According to FAA data, there are over 400 registered Velocities in the US. The XL is the biggest and most capable version – a serious travel machine, but still a kit-built aircraft at heart.
Technical overview – Velocity XL-RG:
Cruise speed: 190–200 KTAS
Range: approx. 1,000 NM
Ceiling: up to 25,000 ft (in principle)
Pressurization: None
De-icing: None
Oxygen: Required above 12,500 ft (US regs: if more than 30 minutes)
The aircraft can climb high – but it’s a non-pressurized piston aircraft. That matters when the weather turns rough, or when a tempting shortcut leads through trouble.
Flight report: KEYW – KDAB (aborted)
I planned a simple cross-state flight from Key West (KEYW) to Daytona Beach (KDAB). Nothing special on the METARs – some isolated storms forecast. I launched in the Velocity XL, expecting a smooth ride and maybe a bit of dodging.
But what appeared wasn’t a cell – it was a full storm front, stretching across my path with no way under, over, or around.
Let’s be clear:
This is a fast, responsive aircraft – but it’s not built for weather penetration. No radar, no de-icing, no margin of error. So I turned around and diverted south.
Emergency landing: KTNT – Dade-Collier Training and Transition Airport
I ended up at KTNT, one of those ghost airports deep in the Florida Everglades. A 10,500-foot runway with no tower, no lights, no life. Originally built for supersonic aircraft in the 1970s – now just a stretch of hot concrete.

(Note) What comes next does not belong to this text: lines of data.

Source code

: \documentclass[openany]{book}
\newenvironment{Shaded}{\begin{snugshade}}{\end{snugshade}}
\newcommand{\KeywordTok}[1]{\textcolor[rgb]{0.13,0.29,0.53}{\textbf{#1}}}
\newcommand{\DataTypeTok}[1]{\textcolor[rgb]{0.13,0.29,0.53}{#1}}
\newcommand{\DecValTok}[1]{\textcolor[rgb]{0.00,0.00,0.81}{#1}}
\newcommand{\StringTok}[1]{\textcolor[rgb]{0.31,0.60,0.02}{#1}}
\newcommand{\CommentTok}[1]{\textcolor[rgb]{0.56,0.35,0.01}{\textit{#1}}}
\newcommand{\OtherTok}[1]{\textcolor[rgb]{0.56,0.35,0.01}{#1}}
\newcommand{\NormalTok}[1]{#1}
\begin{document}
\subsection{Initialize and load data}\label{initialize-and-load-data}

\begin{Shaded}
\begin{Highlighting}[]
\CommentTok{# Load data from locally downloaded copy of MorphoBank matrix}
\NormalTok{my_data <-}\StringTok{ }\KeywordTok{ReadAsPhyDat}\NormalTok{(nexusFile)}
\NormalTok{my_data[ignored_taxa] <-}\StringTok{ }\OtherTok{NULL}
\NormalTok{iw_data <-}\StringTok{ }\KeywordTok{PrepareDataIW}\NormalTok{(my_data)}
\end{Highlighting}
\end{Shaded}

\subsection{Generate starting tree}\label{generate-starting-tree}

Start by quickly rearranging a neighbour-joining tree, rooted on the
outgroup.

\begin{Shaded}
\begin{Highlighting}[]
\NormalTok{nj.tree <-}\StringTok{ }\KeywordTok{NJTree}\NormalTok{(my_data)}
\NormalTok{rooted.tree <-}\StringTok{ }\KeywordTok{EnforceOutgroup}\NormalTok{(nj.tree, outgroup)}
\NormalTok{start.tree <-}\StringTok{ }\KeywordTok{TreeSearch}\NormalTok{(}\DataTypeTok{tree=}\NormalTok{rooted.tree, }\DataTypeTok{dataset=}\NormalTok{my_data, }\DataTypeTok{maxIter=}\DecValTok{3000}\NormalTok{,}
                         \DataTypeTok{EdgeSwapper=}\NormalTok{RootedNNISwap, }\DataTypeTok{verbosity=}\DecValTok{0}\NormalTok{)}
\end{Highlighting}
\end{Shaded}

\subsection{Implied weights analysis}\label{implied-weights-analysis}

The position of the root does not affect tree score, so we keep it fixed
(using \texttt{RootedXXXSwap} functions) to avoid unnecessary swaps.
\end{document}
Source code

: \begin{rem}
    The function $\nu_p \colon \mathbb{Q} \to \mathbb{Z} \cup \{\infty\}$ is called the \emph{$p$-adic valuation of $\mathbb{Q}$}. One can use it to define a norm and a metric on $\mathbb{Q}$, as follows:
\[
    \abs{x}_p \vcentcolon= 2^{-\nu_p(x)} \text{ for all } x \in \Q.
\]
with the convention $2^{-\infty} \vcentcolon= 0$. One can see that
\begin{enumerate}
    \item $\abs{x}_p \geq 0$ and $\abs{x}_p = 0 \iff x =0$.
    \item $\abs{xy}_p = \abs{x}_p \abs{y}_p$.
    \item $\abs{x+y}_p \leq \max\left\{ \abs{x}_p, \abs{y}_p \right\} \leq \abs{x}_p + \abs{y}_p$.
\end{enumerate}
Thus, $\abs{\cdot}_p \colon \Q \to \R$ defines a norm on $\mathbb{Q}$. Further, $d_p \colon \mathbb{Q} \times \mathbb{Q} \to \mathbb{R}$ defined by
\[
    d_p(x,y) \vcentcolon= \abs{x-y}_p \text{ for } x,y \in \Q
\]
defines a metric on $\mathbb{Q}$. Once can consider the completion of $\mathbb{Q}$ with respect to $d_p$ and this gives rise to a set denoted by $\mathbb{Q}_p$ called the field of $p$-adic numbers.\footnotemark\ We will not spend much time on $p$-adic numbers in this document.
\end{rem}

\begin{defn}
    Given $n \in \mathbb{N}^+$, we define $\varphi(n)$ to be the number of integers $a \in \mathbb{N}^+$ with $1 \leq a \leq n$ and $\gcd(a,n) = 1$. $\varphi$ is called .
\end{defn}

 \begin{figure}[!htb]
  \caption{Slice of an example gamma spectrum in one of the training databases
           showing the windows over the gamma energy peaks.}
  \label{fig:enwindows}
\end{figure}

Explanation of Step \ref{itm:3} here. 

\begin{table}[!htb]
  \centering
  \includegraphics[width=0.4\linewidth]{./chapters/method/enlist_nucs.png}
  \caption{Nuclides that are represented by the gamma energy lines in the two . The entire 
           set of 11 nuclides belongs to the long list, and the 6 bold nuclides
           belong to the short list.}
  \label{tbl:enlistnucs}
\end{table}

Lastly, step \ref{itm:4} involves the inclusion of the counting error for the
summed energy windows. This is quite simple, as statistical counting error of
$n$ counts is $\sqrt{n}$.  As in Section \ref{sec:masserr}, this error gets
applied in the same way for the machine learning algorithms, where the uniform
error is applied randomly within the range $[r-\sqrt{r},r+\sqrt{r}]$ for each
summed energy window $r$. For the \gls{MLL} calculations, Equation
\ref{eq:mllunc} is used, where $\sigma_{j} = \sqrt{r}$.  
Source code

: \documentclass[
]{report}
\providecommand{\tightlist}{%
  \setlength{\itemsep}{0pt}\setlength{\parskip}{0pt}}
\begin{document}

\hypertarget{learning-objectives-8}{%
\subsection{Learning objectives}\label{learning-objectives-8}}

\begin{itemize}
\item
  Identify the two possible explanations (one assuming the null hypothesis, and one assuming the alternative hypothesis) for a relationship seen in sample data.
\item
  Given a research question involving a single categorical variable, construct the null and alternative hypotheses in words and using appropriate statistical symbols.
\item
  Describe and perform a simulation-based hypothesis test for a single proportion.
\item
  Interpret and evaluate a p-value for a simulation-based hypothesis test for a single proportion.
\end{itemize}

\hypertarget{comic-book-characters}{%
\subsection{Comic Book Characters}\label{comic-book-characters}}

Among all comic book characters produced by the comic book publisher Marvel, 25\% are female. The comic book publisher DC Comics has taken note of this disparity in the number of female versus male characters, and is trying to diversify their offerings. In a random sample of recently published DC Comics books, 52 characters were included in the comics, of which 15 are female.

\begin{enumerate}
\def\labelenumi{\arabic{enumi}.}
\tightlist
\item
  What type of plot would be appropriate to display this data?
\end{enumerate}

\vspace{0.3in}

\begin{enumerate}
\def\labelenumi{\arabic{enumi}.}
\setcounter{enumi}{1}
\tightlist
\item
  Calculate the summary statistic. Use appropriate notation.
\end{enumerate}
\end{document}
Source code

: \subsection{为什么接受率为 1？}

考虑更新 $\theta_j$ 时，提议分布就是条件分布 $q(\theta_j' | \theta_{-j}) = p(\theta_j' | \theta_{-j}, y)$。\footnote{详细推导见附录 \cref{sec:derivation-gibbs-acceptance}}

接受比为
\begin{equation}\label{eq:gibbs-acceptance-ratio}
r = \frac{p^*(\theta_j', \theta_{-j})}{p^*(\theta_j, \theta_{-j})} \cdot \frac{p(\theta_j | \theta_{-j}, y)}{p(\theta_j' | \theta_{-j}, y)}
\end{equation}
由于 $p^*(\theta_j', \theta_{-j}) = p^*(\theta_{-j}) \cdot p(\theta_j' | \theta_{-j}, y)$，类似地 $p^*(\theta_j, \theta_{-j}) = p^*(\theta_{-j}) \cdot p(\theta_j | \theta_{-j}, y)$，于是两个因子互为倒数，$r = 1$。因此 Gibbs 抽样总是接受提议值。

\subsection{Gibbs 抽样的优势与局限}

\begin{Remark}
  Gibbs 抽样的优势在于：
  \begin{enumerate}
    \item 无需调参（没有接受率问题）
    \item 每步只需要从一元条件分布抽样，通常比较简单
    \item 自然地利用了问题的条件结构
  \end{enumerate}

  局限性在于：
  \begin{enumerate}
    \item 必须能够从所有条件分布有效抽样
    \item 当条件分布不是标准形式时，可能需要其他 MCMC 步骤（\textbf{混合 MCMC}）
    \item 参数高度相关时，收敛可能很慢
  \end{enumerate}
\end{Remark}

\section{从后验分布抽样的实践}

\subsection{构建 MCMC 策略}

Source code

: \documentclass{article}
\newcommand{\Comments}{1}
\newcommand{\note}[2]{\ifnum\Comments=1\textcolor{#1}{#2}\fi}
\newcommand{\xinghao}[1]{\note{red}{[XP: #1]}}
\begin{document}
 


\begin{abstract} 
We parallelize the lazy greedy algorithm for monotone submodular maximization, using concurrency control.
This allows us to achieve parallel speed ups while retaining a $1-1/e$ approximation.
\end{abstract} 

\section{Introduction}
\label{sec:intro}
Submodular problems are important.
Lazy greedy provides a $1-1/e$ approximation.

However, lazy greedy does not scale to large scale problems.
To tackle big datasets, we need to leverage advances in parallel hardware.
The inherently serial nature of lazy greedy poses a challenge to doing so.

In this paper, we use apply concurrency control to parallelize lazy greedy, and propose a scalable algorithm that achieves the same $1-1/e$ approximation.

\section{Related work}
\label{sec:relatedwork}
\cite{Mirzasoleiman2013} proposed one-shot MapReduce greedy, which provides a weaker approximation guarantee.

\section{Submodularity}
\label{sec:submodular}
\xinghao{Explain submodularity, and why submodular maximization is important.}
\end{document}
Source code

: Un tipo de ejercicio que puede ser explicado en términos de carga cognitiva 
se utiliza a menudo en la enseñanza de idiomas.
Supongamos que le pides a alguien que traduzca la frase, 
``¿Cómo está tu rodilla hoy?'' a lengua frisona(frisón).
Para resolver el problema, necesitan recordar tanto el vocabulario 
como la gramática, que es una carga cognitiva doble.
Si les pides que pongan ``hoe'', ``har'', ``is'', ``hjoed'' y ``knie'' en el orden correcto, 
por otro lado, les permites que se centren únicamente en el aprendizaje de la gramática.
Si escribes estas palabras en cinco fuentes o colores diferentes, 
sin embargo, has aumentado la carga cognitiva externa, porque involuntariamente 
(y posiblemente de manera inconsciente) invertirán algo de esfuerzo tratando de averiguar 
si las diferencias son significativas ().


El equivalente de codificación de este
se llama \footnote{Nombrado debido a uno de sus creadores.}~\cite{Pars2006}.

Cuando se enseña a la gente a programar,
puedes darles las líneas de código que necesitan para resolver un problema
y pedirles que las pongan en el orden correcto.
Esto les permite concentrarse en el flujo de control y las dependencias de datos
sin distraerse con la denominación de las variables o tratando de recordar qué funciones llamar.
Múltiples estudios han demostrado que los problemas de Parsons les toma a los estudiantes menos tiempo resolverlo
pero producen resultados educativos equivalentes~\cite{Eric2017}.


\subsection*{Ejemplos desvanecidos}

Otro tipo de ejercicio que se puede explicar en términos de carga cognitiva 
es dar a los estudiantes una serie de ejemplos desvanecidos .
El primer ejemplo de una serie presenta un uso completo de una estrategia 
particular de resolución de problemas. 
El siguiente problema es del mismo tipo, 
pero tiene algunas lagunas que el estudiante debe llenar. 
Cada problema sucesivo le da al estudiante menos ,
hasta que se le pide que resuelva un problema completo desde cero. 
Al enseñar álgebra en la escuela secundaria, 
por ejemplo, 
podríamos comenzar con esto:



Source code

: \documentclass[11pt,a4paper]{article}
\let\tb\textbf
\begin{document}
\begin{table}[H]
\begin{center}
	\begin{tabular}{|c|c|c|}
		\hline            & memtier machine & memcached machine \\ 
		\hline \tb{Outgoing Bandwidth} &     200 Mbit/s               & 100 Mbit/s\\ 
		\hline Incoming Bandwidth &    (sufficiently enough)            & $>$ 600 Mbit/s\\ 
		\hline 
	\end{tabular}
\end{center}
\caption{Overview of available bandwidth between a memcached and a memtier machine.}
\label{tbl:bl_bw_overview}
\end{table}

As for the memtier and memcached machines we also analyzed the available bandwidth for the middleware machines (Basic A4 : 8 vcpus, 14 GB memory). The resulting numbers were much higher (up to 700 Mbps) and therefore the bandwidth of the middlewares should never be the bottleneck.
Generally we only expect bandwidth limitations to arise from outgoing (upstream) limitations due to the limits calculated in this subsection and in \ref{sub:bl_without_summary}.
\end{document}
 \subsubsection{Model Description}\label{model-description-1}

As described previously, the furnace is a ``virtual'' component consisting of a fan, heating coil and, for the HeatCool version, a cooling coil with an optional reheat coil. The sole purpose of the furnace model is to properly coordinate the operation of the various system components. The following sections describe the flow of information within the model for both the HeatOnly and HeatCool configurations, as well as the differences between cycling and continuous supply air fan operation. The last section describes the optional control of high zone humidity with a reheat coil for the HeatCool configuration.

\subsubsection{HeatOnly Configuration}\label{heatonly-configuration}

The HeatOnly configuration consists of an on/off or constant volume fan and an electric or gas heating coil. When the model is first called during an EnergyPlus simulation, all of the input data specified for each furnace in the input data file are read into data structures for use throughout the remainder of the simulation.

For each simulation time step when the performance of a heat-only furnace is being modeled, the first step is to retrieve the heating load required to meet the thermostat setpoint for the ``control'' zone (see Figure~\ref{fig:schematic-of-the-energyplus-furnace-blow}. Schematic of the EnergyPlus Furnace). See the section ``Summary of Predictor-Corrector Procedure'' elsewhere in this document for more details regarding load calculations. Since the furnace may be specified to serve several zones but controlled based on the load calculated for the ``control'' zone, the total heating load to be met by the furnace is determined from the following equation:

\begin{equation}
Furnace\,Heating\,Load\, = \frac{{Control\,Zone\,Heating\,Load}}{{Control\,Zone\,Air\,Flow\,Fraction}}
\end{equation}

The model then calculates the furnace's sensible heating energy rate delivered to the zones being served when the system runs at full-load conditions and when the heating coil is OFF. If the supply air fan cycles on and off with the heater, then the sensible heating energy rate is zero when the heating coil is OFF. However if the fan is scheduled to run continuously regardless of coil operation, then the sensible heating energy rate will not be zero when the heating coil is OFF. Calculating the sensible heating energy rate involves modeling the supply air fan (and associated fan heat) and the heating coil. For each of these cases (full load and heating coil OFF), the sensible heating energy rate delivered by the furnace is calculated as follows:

But for me, that day, it was perfect.
Lessons from the cockpit
The Velocity XL is a capable aircraft – but it comes with limitations. It's not IFR by default, and in real-world terms, it’s a “weather-permitting” VFR platform, unless heavily modified.
In the sim, as in real life, you learn quickly:
Altitude ≠ immunity
Speed ≠ invincibility
Experimental ≠ careless
And yes – you can fly high. But above 12,500 ft, even in the sim, oxygen matters if you’re doing it with any sense of realism.
Summary
If you want a GA aircraft in MSFS that’s not another Cessna or Piper clone, the Velocity XL offers something unique: sleek lines, responsive controls, and a mindset that belongs more to engineers and adventurers than checklist warriors.
The TDS GTN 750 is supported and works beautifully – but it’s optional, not required. You can fly this aircraft by the book with simpler avionics, as long as you understand what you’re doing.
But it’s still a piston aircraft, with all the vulnerability that implies.